BEGIN Exercise materials

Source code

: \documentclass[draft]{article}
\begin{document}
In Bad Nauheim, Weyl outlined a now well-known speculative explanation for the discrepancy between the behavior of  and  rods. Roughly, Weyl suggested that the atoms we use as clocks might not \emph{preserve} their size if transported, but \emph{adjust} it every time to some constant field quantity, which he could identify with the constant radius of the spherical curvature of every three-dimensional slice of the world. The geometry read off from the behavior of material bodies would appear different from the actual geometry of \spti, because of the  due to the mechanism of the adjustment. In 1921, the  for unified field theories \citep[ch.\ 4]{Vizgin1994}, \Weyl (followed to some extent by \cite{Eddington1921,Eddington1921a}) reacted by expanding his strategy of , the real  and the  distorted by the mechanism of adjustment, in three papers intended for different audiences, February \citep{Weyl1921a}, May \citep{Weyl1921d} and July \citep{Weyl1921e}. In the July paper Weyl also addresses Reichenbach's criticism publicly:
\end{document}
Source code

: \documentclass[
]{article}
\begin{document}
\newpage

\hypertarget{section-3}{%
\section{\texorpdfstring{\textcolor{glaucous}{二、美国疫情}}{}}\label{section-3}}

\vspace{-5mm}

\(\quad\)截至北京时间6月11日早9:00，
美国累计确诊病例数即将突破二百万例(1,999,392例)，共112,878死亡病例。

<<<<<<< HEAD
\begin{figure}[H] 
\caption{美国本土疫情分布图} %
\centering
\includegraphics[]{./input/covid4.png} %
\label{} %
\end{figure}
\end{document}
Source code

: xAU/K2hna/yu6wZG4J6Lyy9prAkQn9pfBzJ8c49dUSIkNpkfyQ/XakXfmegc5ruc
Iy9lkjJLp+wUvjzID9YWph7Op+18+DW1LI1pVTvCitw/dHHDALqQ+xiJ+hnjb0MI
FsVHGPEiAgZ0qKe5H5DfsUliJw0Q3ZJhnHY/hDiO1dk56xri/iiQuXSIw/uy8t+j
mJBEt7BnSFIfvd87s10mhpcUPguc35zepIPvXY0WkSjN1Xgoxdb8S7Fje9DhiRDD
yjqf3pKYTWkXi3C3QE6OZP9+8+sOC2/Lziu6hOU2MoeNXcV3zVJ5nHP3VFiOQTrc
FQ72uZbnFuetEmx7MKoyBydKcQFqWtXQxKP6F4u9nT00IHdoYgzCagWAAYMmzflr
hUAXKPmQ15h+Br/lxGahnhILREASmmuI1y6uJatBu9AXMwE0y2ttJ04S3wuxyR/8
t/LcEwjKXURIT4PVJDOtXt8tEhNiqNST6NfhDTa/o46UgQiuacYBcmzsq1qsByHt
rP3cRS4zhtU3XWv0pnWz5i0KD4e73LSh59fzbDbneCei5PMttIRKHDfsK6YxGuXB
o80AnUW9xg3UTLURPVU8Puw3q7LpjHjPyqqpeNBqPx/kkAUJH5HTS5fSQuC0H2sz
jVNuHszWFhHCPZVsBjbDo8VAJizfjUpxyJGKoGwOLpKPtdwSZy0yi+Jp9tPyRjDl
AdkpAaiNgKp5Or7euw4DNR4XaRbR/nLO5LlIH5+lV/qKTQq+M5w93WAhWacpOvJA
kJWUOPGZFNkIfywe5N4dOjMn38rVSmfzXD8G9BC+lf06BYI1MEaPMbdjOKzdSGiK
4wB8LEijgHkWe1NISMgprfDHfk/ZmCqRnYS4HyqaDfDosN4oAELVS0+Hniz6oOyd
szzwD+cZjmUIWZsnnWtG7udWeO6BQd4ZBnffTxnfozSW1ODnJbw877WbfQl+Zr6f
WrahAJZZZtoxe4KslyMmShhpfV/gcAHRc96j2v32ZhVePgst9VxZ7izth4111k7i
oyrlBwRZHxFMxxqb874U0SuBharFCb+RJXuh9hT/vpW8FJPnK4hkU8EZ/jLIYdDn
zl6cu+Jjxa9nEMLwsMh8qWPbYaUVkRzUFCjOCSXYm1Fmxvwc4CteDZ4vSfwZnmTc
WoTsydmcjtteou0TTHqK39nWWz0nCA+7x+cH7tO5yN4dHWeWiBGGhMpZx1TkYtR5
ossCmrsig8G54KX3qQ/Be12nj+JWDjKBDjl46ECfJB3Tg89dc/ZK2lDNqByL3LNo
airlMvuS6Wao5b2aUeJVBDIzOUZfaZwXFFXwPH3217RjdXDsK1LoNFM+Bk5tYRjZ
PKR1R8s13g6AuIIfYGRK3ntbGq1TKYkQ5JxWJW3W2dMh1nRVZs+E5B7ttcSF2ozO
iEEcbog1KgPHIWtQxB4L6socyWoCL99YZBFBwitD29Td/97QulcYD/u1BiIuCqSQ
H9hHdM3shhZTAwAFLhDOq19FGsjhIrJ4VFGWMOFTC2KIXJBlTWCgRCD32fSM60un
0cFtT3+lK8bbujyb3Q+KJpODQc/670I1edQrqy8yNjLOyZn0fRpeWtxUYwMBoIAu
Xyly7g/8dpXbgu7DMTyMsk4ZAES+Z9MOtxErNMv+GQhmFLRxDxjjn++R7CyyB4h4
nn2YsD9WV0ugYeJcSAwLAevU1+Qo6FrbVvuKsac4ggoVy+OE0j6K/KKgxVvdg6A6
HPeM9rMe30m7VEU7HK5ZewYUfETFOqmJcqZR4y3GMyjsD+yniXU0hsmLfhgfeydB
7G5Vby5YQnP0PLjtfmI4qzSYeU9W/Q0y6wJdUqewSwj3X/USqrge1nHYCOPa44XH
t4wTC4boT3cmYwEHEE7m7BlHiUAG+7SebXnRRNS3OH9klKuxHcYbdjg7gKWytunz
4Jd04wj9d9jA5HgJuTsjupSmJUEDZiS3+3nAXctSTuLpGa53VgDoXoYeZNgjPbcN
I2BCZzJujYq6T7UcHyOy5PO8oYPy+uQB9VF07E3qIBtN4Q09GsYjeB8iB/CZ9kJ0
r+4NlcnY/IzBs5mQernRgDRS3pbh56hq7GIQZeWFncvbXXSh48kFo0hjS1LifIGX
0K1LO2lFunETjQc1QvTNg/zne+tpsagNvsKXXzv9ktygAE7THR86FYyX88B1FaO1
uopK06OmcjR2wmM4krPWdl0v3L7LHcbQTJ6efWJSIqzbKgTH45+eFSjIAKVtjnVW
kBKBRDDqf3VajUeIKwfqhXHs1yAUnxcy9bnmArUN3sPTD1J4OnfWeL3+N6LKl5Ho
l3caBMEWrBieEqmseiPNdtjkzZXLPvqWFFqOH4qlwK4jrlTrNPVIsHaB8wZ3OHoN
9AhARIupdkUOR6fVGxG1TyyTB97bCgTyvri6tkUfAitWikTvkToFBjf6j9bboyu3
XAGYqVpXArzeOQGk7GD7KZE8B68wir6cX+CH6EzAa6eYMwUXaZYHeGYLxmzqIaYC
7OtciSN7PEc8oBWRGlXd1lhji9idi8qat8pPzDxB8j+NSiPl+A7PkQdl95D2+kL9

END Exercise materials

**About this task:**
Copy out each line of the records character for character.

**Answer for the task:**
Source code

: \documentclass[draft]{article}
\begin{document}
In Bad Nauheim, Weyl outlined a now well-known speculative explanation for the discrepancy between the behavior of  and  rods. Roughly, Weyl suggested that the atoms we use as clocks might not \emph{preserve} their size if transported, but \emph{adjust} it every time to some constant field quantity, which he could identify with the constant radius of the spherical curvature of every three-dimensional slice of the world. The geometry read off from the behavior of material bodies would appear different from the actual geometry of \spti, because of the  due to the mechanism of the adjustment. In 1921, the  for unified field theories \citep[ch.\ 4]{Vizgin1994}, \Weyl (followed to some extent by \cite{Eddington1921,Eddington1921a}) reacted by expanding his strategy of , the real  and the  distorted by the mechanism of adjustment, in three papers intended for different audiences, February \citep{Weyl1921a}, May \citep{Weyl1921d} and July \citep{Weyl1921e}. In the July paper Weyl also addresses Reichenbach's criticism publicly:
\end{document}
Source code

: \documentclass[
]{article}
\begin{document}
\newpage

\hypertarget{section-3}{%
\section{\texorpdfstring{\textcolor{glaucous}{二、美国疫情}}{}}\label{section-3}}

\vspace{-5mm}

\(\quad\)截至北京时间6月11日早9:00，
美国累计确诊病例数即将突破二百万例(1,999,392例)，共112,878死亡病例。

<<<<<<< HEAD
\begin{figure}[H] 
\caption{美国本土疫情分布图} %
\centering
\includegraphics[]{./input/covid4.png} %
\label{} %
\end{figure}
\end{document}
Source code

: xAU/K2hna/yu6wZG4J6Lyy9prAkQn9pfBzJ8c49dUSIkNpkfyQ/XakXfmegc5ruc
Iy9lkjJLp+wUvjzID9YWph7Op+18+DW1LI1pVTvCitw/dHHDALqQ+xiJ+hnjb0MI
FsVHGPEiAgZ0qKe5H5DfsUliJw0Q3ZJhnHY/hDiO1dk56xri/iiQuXSIw/uy8t+j
mJBEt7BnSFIfvd87s10mhpcUPguc35zepIPvXY0WkSjN1Xgoxdb8S7Fje9DhiRDD
yjqf3pKYTWkXi3C3QE6OZP9+8+sOC2/Lziu6hOU2MoeNXcV3zVJ5nHP3VFiOQTrc
FQ72uZbnFuetEmx7MKoyBydKcQFqWtXQxKP6F4u9nT00IHdoYgzCagWAAYMmzflr
hUAXKPmQ15h+Br/lxGahnhILREASmmuI1y6uJatBu9AXMwE0y2ttJ04S3wuxyR/8
t/LcEwjKXURIT4PVJDOtXt8tEhNiqNST6NfhDTa/o46UgQiuacYBcmzsq1qsByHt
rP3cRS4zhtU3XWv0pnWz5i0KD4e73LSh59fzbDbneCei5PMttIRKHDfsK6YxGuXB
o80AnUW9xg3UTLURPVU8Puw3q7LpjHjPyqqpeNBqPx/kkAUJH5HTS5fSQuC0H2sz
jVNuHszWFhHCPZVsBjbDo8VAJizfjUpxyJGKoGwOLpKPtdwSZy0yi+Jp9tPyRjDl
AdkpAaiNgKp5Or7euw4DNR4XaRbR/nLO5LlIH5+lV/qKTQq+M5w93WAhWacpOvJA
kJWUOPGZFNkIfywe5N4dOjMn38rVSmfzXD8G9BC+lf06BYI1MEaPMbdjOKzdSGiK
4wB8LEijgHkWe1NISMgprfDHfk/ZmCqRnYS4HyqaDfDosN4oAELVS0+Hniz6oOyd
szzwD+cZjmUIWZsnnWtG7udWeO6BQd4ZBnffTxnfozSW1ODnJbw877WbfQl+Zr6f
WrahAJZZZtoxe4KslyMmShhpfV/gcAHRc96j2v32ZhVePgst9VxZ7izth4111k7i
oyrlBwRZHxFMxxqb874U0SuBharFCb+RJXuh9hT/vpW8FJPnK4hkU8EZ/jLIYdDn
zl6cu+Jjxa9nEMLwsMh8qWPbYaUVkRzUFCjOCSXYm1Fmxvwc4CteDZ4vSfwZnmTc
WoTsydmcjtteou0TTHqK39nWWz0nCA+7x+cH7tO5yN4dHWeWiBGGhMpZx1TkYtR5
ossCmrsig8G54KX3qQ/Be12nj+JWDjKBDjl46ECfJB3Tg89dc/ZK2lDNqByL3LNo
airlMvuS6Wao5b2aUeJVBDIzOUZfaZwXFFXwPH3217RjdXDsK1LoNFM+Bk5tYRjZ
PKR1R8s13g6AuIIfYGRK3ntbGq1TKYkQ5JxWJW3W2dMh1nRVZs+E5B7ttcSF2ozO
iEEcbog1KgPHIWtQxB4L6socyWoCL99YZBFBwitD29Td/97QulcYD/u1BiIuCqSQ
H9hHdM3shhZTAwAFLhDOq19FGsjhIrJ4VFGWMOFTC2KIXJBlTWCgRCD32fSM60un
0cFtT3+lK8bbujyb3Q+KJpODQc/670I1edQrqy8yNjLOyZn0fRpeWtxUYwMBoIAu
Xyly7g/8dpXbgu7DMTyMsk4ZAES+Z9MOtxErNMv+GQhmFLRxDxjjn++R7CyyB4h4
nn2YsD9WV0ugYeJcSAwLAevU1+Qo6FrbVvuKsac4ggoVy+OE0j6K/KKgxVvdg6A6
HPeM9rMe30m7VEU7HK5ZewYUfETFOqmJcqZR4y3GMyjsD+yniXU0hsmLfhgfeydB
7G5Vby5YQnP0PLjtfmI4qzSYeU9W/Q0y6wJdUqewSwj3X/USqrge1nHYCOPa44XH
t4wTC4boT3cmYwEHEE7m7BlHiUAG+7SebXnRRNS3OH9klKuxHcYbdjg7gKWytunz
4Jd04wj9d9jA5HgJuTsjupSmJUEDZiS3+3nAXctSTuLpGa53VgDoXoYeZNgjPbcN
I2BCZzJujYq6T7UcHyOy5PO8oYPy+uQB9VF07E3qIBtN4Q09GsYjeB8iB/CZ9kJ0
r+4NlcnY/IzBs5mQernRgDRS3pbh56hq7GIQZeWFncvbXXSh48kFo0hjS1LifIGX
0K1LO2lFunETjQc1QvTNg/zne+tpsagNvsKXXzv9ktygAE7THR86FYyX88B1FaO1
uopK06OmcjR2wmM4krPWdl0v3L7LHcbQTJ6efWJSIqzbKgTH45+eFSjIAKVtjnVW
kBKBRDDqf3VajUeIKwfqhXHs1yAUnxcy9bnmArUN3sPTD1J4OnfWeL3+N6LKl5Ho
l3caBMEWrBieEqmseiPNdtjkzZXLPvqWFFqOH4qlwK4jrlTrNPVIsHaB8wZ3OHoN
9AhARIupdkUOR6fVGxG1TyyTB97bCgTyvri6tkUfAitWikTvkToFBjf6j9bboyu3
XAGYqVpXArzeOQGk7GD7KZE8B68wir6cX+CH6EzAa6eYMwUXaZYHeGYLxmzqIaYC
7OtciSN7PEc8oBWRGlXd1lhji9idi8qat8pPzDxB8j+NSiPl+A7PkQdl95D2+kL9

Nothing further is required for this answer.